╭─ RECORDS FOR THIS EXERCISE

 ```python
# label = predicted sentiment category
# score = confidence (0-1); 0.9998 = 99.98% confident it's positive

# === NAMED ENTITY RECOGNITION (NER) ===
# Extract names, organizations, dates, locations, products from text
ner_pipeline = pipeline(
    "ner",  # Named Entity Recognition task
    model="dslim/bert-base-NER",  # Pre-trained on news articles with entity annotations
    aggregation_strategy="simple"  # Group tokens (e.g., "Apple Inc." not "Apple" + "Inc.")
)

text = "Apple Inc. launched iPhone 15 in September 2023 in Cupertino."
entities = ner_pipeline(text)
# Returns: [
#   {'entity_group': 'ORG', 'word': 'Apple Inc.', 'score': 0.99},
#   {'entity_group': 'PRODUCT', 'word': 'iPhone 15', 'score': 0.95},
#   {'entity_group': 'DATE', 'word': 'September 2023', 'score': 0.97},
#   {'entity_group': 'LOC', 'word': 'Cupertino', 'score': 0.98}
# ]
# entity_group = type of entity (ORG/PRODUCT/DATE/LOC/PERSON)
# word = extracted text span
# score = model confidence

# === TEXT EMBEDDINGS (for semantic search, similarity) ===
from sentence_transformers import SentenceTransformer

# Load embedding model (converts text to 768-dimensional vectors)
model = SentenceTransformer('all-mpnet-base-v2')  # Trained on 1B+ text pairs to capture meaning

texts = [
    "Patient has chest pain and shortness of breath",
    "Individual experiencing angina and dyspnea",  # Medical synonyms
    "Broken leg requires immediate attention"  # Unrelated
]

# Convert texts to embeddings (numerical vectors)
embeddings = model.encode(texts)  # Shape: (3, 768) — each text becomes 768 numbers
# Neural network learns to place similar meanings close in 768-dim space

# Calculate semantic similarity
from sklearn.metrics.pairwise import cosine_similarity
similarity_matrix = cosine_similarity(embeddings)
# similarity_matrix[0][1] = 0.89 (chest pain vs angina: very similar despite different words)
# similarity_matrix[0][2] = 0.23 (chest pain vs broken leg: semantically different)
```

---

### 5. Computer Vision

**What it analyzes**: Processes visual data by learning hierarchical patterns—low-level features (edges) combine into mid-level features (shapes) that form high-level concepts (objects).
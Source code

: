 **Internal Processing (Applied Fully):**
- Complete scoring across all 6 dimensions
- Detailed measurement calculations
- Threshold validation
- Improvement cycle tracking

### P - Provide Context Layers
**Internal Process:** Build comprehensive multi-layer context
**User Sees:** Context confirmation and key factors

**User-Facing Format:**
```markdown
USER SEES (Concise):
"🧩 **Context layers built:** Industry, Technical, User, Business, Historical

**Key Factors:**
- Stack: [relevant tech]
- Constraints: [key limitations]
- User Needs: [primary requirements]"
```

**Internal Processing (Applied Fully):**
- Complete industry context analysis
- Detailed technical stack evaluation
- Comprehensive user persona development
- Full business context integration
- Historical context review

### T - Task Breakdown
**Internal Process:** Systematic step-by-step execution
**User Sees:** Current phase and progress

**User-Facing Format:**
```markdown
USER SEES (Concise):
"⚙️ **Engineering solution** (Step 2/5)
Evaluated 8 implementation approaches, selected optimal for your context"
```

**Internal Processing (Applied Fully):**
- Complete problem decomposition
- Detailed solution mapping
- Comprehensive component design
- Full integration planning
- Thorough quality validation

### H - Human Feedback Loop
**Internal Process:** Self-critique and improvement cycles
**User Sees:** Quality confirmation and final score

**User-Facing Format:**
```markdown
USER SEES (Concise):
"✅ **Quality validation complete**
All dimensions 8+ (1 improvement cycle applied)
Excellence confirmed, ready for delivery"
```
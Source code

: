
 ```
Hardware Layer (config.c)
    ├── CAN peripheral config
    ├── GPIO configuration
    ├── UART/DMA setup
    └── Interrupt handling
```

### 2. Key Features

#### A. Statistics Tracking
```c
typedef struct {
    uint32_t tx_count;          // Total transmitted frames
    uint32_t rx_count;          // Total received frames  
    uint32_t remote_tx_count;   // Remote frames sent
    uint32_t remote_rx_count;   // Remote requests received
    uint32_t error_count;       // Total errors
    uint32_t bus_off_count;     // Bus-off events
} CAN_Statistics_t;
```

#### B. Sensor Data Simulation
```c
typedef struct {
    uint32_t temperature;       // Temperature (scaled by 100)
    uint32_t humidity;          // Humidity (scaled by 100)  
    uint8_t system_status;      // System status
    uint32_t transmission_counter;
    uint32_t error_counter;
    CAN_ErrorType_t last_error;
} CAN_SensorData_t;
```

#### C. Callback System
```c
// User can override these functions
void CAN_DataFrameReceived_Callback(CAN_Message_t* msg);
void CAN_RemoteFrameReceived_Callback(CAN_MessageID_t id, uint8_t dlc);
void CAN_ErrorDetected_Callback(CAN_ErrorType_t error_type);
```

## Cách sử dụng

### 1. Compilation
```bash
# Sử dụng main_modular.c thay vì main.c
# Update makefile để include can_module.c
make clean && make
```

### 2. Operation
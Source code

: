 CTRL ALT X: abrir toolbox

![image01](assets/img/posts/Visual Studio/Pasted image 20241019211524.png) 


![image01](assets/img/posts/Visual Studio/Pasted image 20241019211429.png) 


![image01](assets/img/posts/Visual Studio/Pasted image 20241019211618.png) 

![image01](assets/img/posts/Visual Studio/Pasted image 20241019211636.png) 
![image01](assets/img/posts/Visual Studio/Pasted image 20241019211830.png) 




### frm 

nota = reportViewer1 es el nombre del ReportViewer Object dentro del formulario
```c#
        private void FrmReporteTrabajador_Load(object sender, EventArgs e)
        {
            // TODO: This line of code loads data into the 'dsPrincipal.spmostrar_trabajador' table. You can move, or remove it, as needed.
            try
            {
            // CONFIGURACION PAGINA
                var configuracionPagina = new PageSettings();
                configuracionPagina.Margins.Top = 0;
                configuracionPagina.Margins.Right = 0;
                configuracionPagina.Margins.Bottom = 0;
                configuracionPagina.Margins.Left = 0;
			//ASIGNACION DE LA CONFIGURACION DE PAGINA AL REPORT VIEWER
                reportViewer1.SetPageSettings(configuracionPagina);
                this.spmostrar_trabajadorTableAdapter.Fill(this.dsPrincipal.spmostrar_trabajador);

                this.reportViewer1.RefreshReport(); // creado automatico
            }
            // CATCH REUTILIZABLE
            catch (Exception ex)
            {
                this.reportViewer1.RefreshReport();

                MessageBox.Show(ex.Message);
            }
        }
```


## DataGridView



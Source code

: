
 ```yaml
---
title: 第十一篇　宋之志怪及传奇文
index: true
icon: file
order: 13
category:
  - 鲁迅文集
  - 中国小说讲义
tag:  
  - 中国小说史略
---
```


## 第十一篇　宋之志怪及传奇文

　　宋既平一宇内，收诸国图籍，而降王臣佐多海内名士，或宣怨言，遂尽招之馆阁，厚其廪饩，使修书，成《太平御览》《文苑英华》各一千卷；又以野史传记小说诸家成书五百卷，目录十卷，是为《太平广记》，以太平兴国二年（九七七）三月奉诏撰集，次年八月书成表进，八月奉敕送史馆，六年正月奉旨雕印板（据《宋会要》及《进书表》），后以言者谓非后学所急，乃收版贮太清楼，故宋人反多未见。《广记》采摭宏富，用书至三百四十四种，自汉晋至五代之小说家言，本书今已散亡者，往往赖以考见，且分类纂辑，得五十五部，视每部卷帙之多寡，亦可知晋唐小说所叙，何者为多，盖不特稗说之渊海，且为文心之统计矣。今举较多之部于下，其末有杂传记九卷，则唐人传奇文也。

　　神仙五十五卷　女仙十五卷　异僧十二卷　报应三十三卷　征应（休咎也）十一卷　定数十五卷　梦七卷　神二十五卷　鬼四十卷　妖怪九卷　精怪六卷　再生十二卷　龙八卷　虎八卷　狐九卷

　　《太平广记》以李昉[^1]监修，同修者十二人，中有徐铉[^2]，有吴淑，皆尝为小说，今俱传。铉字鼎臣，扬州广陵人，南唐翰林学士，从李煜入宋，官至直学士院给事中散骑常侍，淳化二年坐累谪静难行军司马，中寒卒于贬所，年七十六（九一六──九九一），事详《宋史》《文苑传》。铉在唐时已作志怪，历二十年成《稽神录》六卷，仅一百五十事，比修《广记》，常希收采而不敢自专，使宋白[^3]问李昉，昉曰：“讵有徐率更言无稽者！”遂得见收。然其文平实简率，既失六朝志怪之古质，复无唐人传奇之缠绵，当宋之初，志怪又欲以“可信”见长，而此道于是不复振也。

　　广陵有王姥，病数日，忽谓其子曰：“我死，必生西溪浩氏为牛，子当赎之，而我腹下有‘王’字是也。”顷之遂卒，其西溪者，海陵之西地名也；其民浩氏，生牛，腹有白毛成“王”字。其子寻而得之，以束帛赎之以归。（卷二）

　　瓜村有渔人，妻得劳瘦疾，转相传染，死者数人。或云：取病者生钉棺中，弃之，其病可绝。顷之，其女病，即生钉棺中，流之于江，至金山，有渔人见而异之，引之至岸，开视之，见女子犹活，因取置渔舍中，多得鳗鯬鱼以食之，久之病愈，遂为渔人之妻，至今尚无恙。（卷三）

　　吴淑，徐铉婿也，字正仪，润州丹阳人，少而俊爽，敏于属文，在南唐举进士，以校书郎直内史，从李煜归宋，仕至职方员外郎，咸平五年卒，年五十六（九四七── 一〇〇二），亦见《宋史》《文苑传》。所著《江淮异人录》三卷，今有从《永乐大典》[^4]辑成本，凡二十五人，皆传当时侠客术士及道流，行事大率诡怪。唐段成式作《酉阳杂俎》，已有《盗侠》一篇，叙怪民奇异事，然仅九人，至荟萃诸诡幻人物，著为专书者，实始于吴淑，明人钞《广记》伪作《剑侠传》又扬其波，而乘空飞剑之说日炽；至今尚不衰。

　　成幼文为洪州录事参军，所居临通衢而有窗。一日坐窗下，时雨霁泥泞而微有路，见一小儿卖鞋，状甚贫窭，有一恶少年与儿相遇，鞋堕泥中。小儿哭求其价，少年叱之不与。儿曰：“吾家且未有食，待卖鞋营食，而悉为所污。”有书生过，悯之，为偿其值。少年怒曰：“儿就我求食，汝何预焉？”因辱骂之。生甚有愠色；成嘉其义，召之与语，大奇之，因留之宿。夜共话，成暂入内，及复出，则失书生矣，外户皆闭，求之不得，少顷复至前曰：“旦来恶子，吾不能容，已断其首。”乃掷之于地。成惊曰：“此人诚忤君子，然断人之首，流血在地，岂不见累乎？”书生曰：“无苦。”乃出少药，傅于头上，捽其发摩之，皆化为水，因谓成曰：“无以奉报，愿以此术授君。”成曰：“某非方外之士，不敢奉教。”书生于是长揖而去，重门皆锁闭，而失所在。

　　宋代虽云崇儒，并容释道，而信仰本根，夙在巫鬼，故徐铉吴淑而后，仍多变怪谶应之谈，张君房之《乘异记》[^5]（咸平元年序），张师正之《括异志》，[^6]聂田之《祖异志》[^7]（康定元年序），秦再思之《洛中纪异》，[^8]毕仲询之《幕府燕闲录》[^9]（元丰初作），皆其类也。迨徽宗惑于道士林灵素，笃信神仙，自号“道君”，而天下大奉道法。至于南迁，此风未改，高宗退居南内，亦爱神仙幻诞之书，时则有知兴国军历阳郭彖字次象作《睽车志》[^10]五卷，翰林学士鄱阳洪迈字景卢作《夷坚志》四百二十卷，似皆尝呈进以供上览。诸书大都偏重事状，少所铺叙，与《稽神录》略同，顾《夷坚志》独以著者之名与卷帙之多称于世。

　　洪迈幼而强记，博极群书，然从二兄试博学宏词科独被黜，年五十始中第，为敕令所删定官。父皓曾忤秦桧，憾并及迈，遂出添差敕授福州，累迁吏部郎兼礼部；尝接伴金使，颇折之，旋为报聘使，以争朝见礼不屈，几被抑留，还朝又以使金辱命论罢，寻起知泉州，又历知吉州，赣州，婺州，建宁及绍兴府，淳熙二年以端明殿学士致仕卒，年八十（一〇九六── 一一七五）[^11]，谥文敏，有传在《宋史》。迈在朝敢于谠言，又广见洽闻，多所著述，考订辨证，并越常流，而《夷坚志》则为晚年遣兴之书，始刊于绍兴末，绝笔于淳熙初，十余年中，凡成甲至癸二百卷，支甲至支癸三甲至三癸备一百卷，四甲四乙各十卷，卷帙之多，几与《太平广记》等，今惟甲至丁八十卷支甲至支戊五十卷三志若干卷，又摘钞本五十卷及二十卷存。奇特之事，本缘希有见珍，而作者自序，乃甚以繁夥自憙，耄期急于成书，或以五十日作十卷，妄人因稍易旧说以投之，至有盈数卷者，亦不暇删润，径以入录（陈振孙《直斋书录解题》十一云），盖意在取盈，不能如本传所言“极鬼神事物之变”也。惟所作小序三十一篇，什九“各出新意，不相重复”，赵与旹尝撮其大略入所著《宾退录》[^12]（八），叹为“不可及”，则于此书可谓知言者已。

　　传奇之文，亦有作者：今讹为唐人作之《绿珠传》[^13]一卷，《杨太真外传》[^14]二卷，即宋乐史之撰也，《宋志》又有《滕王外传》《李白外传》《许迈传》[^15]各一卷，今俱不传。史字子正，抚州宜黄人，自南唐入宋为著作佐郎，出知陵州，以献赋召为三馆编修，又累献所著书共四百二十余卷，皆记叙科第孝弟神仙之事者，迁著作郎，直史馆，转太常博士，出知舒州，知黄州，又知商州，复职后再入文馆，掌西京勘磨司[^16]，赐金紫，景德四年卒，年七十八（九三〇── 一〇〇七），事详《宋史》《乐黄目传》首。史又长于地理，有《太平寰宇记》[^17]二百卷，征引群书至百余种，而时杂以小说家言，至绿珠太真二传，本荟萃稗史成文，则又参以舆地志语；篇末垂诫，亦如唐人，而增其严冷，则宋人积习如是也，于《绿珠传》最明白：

╰─

■ WHAT IS BEING ASKED ■
Look through the entries above and quote exactly the lines from the line with "神仙五十五卷　女仙十五卷　异" to the line with "成幼文为洪州录事参军，所居临", counting both of those lines.

■ ANSWER TO THIS TASK ■
　　神仙五十五卷　女仙十五卷　异僧十二卷　报应三十三卷　征应（休咎也）十一卷　定数十五卷　梦七卷　神二十五卷　鬼四十卷　妖怪九卷　精怪六卷　再生十二卷　龙八卷　虎八卷　狐九卷

　　《太平广记》以李昉[^1]监修，同修者十二人，中有徐铉[^2]，有吴淑，皆尝为小说，今俱传。铉字鼎臣，扬州广陵人，南唐翰林学士，从李煜入宋，官至直学士院给事中散骑常侍，淳化二年坐累谪静难行军司马，中寒卒于贬所，年七十六（九一六──九九一），事详《宋史》《文苑传》。铉在唐时已作志怪，历二十年成《稽神录》六卷，仅一百五十事，比修《广记》，常希收采而不敢自专，使宋白[^3]问李昉，昉曰：“讵有徐率更言无稽者！”遂得见收。然其文平实简率，既失六朝志怪之古质，复无唐人传奇之缠绵，当宋之初，志怪又欲以“可信”见长，而此道于是不复振也。

　　广陵有王姥，病数日，忽谓其子曰：“我死，必生西溪浩氏为牛，子当赎之，而我腹下有‘王’字是也。”顷之遂卒，其西溪者，海陵之西地名也；其民浩氏，生牛，腹有白毛成“王”字。其子寻而得之，以束帛赎之以归。（卷二）

　　瓜村有渔人，妻得劳瘦疾，转相传染，死者数人。或云：取病者生钉棺中，弃之，其病可绝。顷之，其女病，即生钉棺中，流之于江，至金山，有渔人见而异之，引之至岸，开视之，见女子犹活，因取置渔舍中，多得鳗鯬鱼以食之，久之病愈，遂为渔人之妻，至今尚无恙。（卷三）

　　吴淑，徐铉婿也，字正仪，润州丹阳人，少而俊爽，敏于属文，在南唐举进士，以校书郎直内史，从李煜归宋，仕至职方员外郎，咸平五年卒，年五十六（九四七── 一〇〇二），亦见《宋史》《文苑传》。所著《江淮异人录》三卷，今有从《永乐大典》[^4]辑成本，凡二十五人，皆传当时侠客术士及道流，行事大率诡怪。唐段成式作《酉阳杂俎》，已有《盗侠》一篇，叙怪民奇异事，然仅九人，至荟萃诸诡幻人物，著为专书者，实始于吴淑，明人钞《广记》伪作《剑侠传》又扬其波，而乘空飞剑之说日炽；至今尚不衰。

　　成幼文为洪州录事参军，所居临通衢而有窗。一日坐窗下，时雨霁泥泞而微有路，见一小儿卖鞋，状甚贫窭，有一恶少年与儿相遇，鞋堕泥中。小儿哭求其价，少年叱之不与。儿曰：“吾家且未有食，待卖鞋营食，而悉为所污。”有书生过，悯之，为偿其值。少年怒曰：“儿就我求食，汝何预焉？”因辱骂之。生甚有愠色；成嘉其义，召之与语，大奇之，因留之宿。夜共话，成暂入内，及复出，则失书生矣，外户皆闭，求之不得，少顷复至前曰：“旦来恶子，吾不能容，已断其首。”乃掷之于地。成惊曰：“此人诚忤君子，然断人之首，流血在地，岂不见累乎？”书生曰：“无苦。”乃出少药，傅于头上，捽其发摩之，皆化为水，因谓成曰：“无以奉报，愿以此术授君。”成曰：“某非方外之士，不敢奉教。”书生于是长揖而去，重门皆锁闭，而失所在。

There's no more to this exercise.